WORK INSTRUCTIONS →
In the records, each line holding "leanblueprint" must be reported.
BEGIN RECORDS SUPPLIED
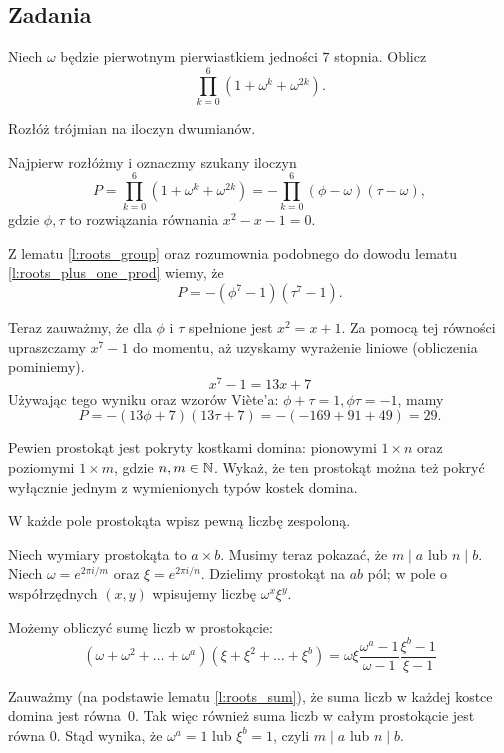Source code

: \documentclass{scrartcl}
\begin{document}
    \subsection{Zadania}
    \begin{problem}
        Niech $\omega$ będzie pierwotnym pierwiastkiem jedności $7$ stopnia. Oblicz
        $$ \prod_{k = 0}^6(1 + \omega^k + \omega^{2k}). $$
        \begin{hint}
            Rozłóż trójmian na iloczyn dwumianów.
        \end{hint}
        \begin{answer}
            Najpierw rozłóżmy i oznaczmy szukany iloczyn
            $$ P = \prod_{k = 0}^6(1 + \omega^k + \omega^{2k}) = -\prod_{k = 0}^6(\phi - \omega)(\tau - \omega), $$
            gdzie $\phi, \tau$ to rozwiązania równania $x^2 - x - 1 = 0$.

            Z lematu \ref{l:roots_group} oraz rozumownia podobnego do dowodu lematu \ref{l:roots_plus_one_prod} wiemy, że
            $$ P = -(\phi^7 - 1)(\tau^7 - 1). $$

            Teraz zauważmy, że dla $\phi$ i $\tau$ spełnione jest $x^2 = x + 1$. Za pomocą tej równości upraszczamy $x^7 - 1$ do momentu, aż uzyskamy wyrażenie liniowe (obliczenia pominiemy).
            $$ x^7 - 1 = 13x + 7 $$
            Używając tego wyniku oraz wzorów Viète'a: $\phi + \tau = 1, \phi\tau = -1$, mamy
            $$ P = -(13\phi + 7)(13\tau + 7) = -(-169 + 91 + 49) = 29. $$
        \end{answer}
    \end{problem}

    \begin{problem}
        Pewien prostokąt jest pokryty kostkami domina: pionowymi $1 \times n$ oraz poziomymi $1 \times m$, gdzie $n, m \in \mathbb N$. Wykaż, że ten prostokąt można też pokryć wyłącznie jednym z wymienionych typów kostek domina.
        \begin{hint}
            W każde pole prostokąta wpisz pewną liczbę zespoloną.
        \end{hint}
        \begin{answer}
            Niech wymiary prostokąta to $a \times b$. Musimy teraz pokazać, że $m \mid a$ lub $n \mid b$. Niech $\omega = e^{2\pi i/m}$ oraz $\xi = e^{2\pi i/n}$. Dzielimy prostokąt na $ab$ pól; w pole o współrzędnych $(x, y)$ wpisujemy liczbę $\omega^x\xi^y$.

            Możemy obliczyć sumę liczb w prostokącie:
            $$ (\omega + \omega^2 + \ldots + \omega^a)(\xi + \xi^2 + \ldots + \xi^b) = \omega\xi\frac{\omega^a - 1}{\omega - 1}\frac{\xi^b - 1}{\xi - 1} $$

            Zauważmy (na podstawie lematu \ref{l:roots_sum}), że suma liczb w każdej kostce domina jest równa~$0$. Tak więc również suma liczb w całym prostokącie jest równa $0$. Stąd wynika, że $\omega^a = 1$ lub $\xi^b = 1$, czyli $m \mid a$ lub $n \mid b$.
        \end{answer}
    \end{problem}
\end{document}

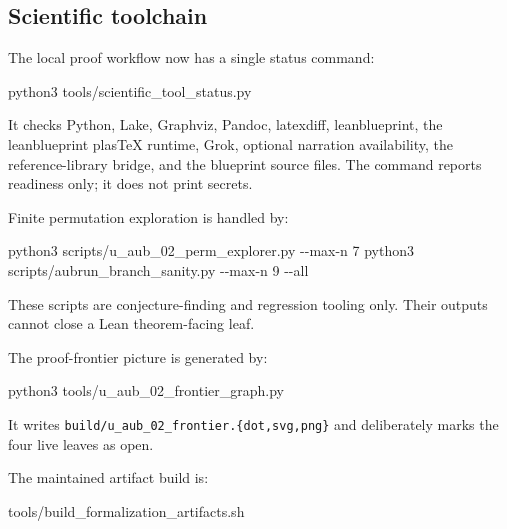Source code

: \documentclass[
]{article}
\newenvironment{Shaded}{}{}
\newcommand{\NormalTok}[1]{#1}
\begin{document}
\subsection{Scientific toolchain}\label{scientific-toolchain}

The local proof workflow now has a single status command:

\begin{Shaded}
\begin{Highlighting}[]
\NormalTok{python3 tools/scientific\_tool\_status.py}
\end{Highlighting}
\end{Shaded}

It checks Python, Lake, Graphviz, Pandoc, latexdiff, leanblueprint, the
leanblueprint plasTeX runtime, Grok, optional narration availability,
the reference-library bridge, and the blueprint source files. The
command reports readiness only; it does not print secrets.

Finite permutation exploration is handled by:

\begin{Shaded}
\begin{Highlighting}[]
\NormalTok{python3 scripts/u\_aub\_02\_perm\_explorer.py {-}{-}max{-}n 7}
\NormalTok{python3 scripts/aubrun\_branch\_sanity.py {-}{-}max{-}n 9 {-}{-}all}
\end{Highlighting}
\end{Shaded}

These scripts are conjecture-finding and regression tooling only. Their
outputs cannot close a Lean theorem-facing leaf.

The proof-frontier picture is generated by:

\begin{Shaded}
\begin{Highlighting}[]
\NormalTok{python3 tools/u\_aub\_02\_frontier\_graph.py}
\end{Highlighting}
\end{Shaded}

It writes \texttt{build/u\_aub\_02\_frontier.\{dot,svg,png\}} and
deliberately marks the four live leaves as open.

The maintained artifact build is:

\begin{Shaded}
\begin{Highlighting}[]
\NormalTok{tools/build\_formalization\_artifacts.sh}
\end{Highlighting}
\end{Shaded}
\end{document}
END RECORDS SUPPLIED
TASK ANSWER →
It checks Python, Lake, Graphviz, Pandoc, latexdiff, leanblueprint, the
leanblueprint plasTeX runtime, Grok, optional narration availability,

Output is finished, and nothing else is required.